### What to produce
Take each line from the material below that includes the string "minipage" and copy it.

### Material for this task
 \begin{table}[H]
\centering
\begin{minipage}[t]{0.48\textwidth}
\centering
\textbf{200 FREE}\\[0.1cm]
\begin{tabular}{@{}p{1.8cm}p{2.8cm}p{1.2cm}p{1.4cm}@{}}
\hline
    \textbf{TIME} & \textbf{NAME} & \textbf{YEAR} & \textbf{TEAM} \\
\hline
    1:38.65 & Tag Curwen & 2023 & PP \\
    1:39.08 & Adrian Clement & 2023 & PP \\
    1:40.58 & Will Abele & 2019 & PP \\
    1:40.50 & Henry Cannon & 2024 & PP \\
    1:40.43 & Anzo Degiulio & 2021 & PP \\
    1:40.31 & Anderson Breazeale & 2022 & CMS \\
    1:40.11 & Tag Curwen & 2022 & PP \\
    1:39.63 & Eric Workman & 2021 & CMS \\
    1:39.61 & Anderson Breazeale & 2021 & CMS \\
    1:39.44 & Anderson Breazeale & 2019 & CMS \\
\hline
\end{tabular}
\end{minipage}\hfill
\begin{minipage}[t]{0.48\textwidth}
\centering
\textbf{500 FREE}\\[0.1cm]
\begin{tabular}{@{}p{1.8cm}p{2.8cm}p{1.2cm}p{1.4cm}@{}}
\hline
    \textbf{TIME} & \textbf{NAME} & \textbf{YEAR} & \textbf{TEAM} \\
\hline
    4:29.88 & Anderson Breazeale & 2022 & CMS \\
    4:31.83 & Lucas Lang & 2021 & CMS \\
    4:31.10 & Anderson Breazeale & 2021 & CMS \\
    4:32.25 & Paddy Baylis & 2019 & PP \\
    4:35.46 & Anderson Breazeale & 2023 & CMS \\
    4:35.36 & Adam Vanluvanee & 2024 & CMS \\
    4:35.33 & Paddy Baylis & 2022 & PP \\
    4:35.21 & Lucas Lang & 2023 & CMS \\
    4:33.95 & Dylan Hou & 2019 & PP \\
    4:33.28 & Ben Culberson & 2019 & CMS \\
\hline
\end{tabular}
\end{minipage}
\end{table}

...

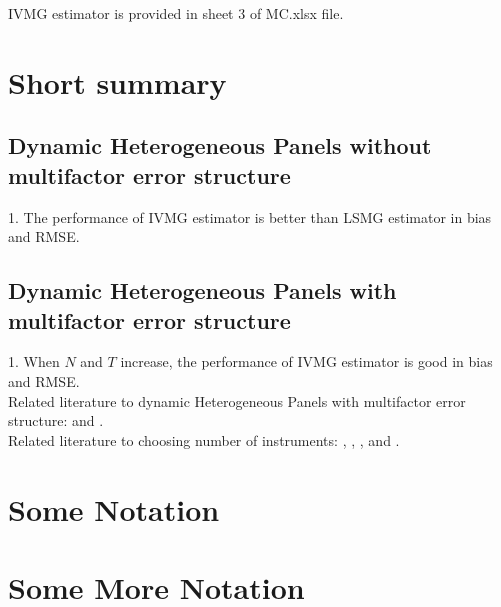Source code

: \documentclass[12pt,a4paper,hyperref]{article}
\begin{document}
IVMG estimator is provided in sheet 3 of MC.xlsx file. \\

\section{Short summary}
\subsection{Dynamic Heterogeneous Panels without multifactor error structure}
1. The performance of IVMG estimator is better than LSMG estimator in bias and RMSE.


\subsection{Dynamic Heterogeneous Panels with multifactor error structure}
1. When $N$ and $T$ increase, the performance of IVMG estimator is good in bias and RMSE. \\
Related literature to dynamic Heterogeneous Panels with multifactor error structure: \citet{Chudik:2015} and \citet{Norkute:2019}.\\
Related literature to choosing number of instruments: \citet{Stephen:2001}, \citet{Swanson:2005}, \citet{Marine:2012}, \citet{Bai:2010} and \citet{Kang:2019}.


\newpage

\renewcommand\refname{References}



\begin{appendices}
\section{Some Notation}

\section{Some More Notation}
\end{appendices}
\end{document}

...

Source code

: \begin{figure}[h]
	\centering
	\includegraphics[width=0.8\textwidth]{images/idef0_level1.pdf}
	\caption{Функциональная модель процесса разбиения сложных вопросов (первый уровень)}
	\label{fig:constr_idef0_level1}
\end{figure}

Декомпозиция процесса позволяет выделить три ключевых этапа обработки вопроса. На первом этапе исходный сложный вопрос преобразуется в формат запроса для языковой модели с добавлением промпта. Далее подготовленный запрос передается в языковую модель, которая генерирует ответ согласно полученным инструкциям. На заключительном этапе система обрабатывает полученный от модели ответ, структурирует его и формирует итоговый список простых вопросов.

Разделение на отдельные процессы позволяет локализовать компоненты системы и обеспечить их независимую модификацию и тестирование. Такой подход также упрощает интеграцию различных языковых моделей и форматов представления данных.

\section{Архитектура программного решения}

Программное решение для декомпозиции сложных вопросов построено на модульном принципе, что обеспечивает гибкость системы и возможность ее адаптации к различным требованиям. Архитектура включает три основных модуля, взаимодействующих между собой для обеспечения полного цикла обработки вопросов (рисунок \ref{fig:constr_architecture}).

### Answer box
\begin{minipage}[t]{0.48\textwidth}
\end{minipage}\hfill
\begin{minipage}[t]{0.48\textwidth}
\end{minipage}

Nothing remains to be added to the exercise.